▸ **What to produce**
Beginning with the line below that contains "Before you commit" and ending with the line that contains "1. You must", copy every line exactly. Copy nothing else.

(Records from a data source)
◇ ◇ ◇ ◇ ◇ ◇ ◇

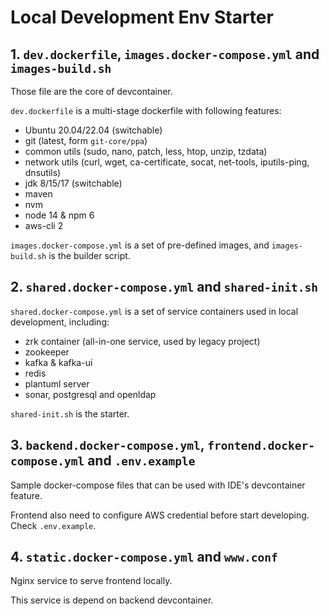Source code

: # Local Development Env Starter

## 1. `dev.dockerfile`, `images.docker-compose.yml` and `images-build.sh`

Those file are the core of devcontainer.

`dev.dockerfile` is a multi-stage dockerfile with following features:

- Ubuntu 20.04/22.04 (switchable)
- git (latest, form `git-core/ppa`)
- common utils (sudo, nano, patch, less, htop, unzip, tzdata)
- network utils (curl, wget, ca-certificate, socat, net-tools, iputils-ping, dnsutils)
- jdk 8/15/17 (switchable)
- maven
- nvm
- node 14 & npm 6
- aws-cli 2

`images.docker-compose.yml` is a set of pre-defined images, and `images-build.sh` is the builder script.

## 2. `shared.docker-compose.yml` and `shared-init.sh`

`shared.docker-compose.yml` is a set of service containers used in local development, including:

- zrk container (all-in-one service, used by legacy project)
- zookeeper
- kafka & kafka-ui
- redis
- plantuml server
- sonar, postgresql and openldap

`shared-init.sh` is the starter.

## 3. `backend.docker-compose.yml`, `frontend.docker-compose.yml` and `.env.example`

Sample docker-compose files that can be used with IDE's devcontainer feature.

Frontend also need to configure AWS credential before start developing. Check `.env.example`.

## 4. `static.docker-compose.yml` and `www.conf`

Nginx service to serve frontend locally.

This service is depend on backend devcontainer.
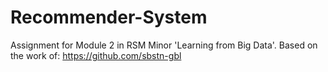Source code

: # Recommender-System

Assignment for Module 2 in RSM Minor 'Learning from Big Data'. Based on the work of: https://github.com/sbstn-gbl
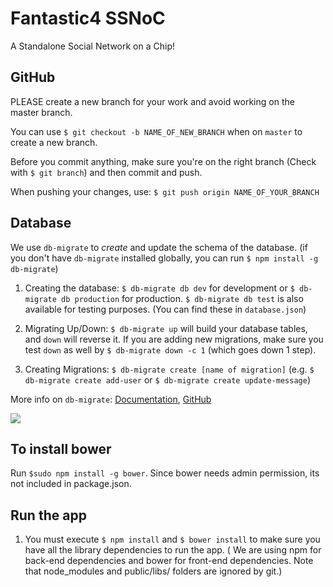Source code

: # Fantastic4 SSNoC

A Standalone Social Network on a Chip!

## GitHub

PLEASE create a new branch for your work and avoid working on the master branch.

You can use `$ git checkout -b NAME_OF_NEW_BRANCH` when on `master` to create a new branch.

Before you commit anything, make sure you're on the right branch (Check with `$ git branch`) and then commit and push. 

When pushing your changes, use: `$ git push origin NAME_OF_YOUR_BRANCH`

## Database

We use `db-migrate` to *create* and update the schema of the database.
(if you don't have `db-migrate` installed globally, you can run `$ npm install -g db-migrate`)

1. Creating the database: `$ db-migrate db dev` for development or `$ db-migrate db production` for production. `$ db-migrate db test` is also available for testing purposes. (You can find these in `database.json`)

2. Migrating Up/Down: `$ db-migrate up` will build your database tables, and `down` will reverse it. If you are adding new migrations, make sure you test `down` as well by `$ db-migrate down -c 1` (which goes down 1 step).

3. Creating Migrations: `$ db-migrate create [name of migration]` (e.g. `$ db-migrate create add-user` or `$ db-migrate create update-message`)

More info on `db-migrate`: [Documentation](http://db-migrate.readthedocs.org/en/latest/), [GitHub](https://github.com/db-migrate/node-db-migrate)


![](https://s-media-cache-ak0.pinimg.com/236x/d9/8a/99/d98a99d92253adf6c694e014ea3ee9af.jpg)

## To install bower

Run `$sudo npm install -g bower`. Since bower needs admin permission, its not included in package.json.

## Run the app

1. You must execute `$ npm install` and `$ bower install` to make sure you have all the library dependencies to run the app. ( We are using npm for back-end dependencies and bower for front-end dependencies. Note that node_modules and public/libs/ folders are ignored by git.)

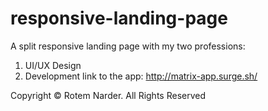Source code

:# responsive-landing-page
A split responsive landing page with my two professions:
1) UI/UX Design
2) Development
link to the app: http://matrix-app.surge.sh/ 

Copyright © Rotem Narder. All Rights Reserved
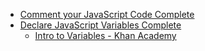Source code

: * [Comment your JavaScript Code Complete](https://www.freecodecamp.com/challenges/comment-your-javascript-code)
* [Declare JavaScript Variables Complete](https://www.freecodecamp.com/challenges/declare-javascript-variables)
  * [Intro to Variables - Khan Academy](https://www.khanacademy.org/computing/computer-programming/programming/variables/p/intro-to-variables)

◇ ◇ ◇ ◇ ◇ ◇ ◇

▸ **Expected answer**
Before you commit anything, make sure you're on the right branch (Check with `$ git branch`) and then commit and push. 

When pushing your changes, use: `$ git push origin NAME_OF_YOUR_BRANCH`

## Database

We use `db-migrate` to *create* and update the schema of the database.
(if you don't have `db-migrate` installed globally, you can run `$ npm install -g db-migrate`)

1. Creating the database: `$ db-migrate db dev` for development or `$ db-migrate db production` for production. `$ db-migrate db test` is also available for testing purposes. (You can find these in `database.json`)

2. Migrating Up/Down: `$ db-migrate up` will build your database tables, and `down` will reverse it. If you are adding new migrations, make sure you test `down` as well by `$ db-migrate down -c 1` (which goes down 1 step).

3. Creating Migrations: `$ db-migrate create [name of migration]` (e.g. `$ db-migrate create add-user` or `$ db-migrate create update-message`)

More info on `db-migrate`: [Documentation](http://db-migrate.readthedocs.org/en/latest/), [GitHub](https://github.com/db-migrate/node-db-migrate)


![](https://s-media-cache-ak0.pinimg.com/236x/d9/8a/99/d98a99d92253adf6c694e014ea3ee9af.jpg)

## To install bower

Run `$sudo npm install -g bower`. Since bower needs admin permission, its not included in package.json.

## Run the app

1. You must execute `$ npm install` and `$ bower install` to make sure you have all the library dependencies to run the app. ( We are using npm for back-end dependencies and bower for front-end dependencies. Note that node_modules and public/libs/ folders are ignored by git.)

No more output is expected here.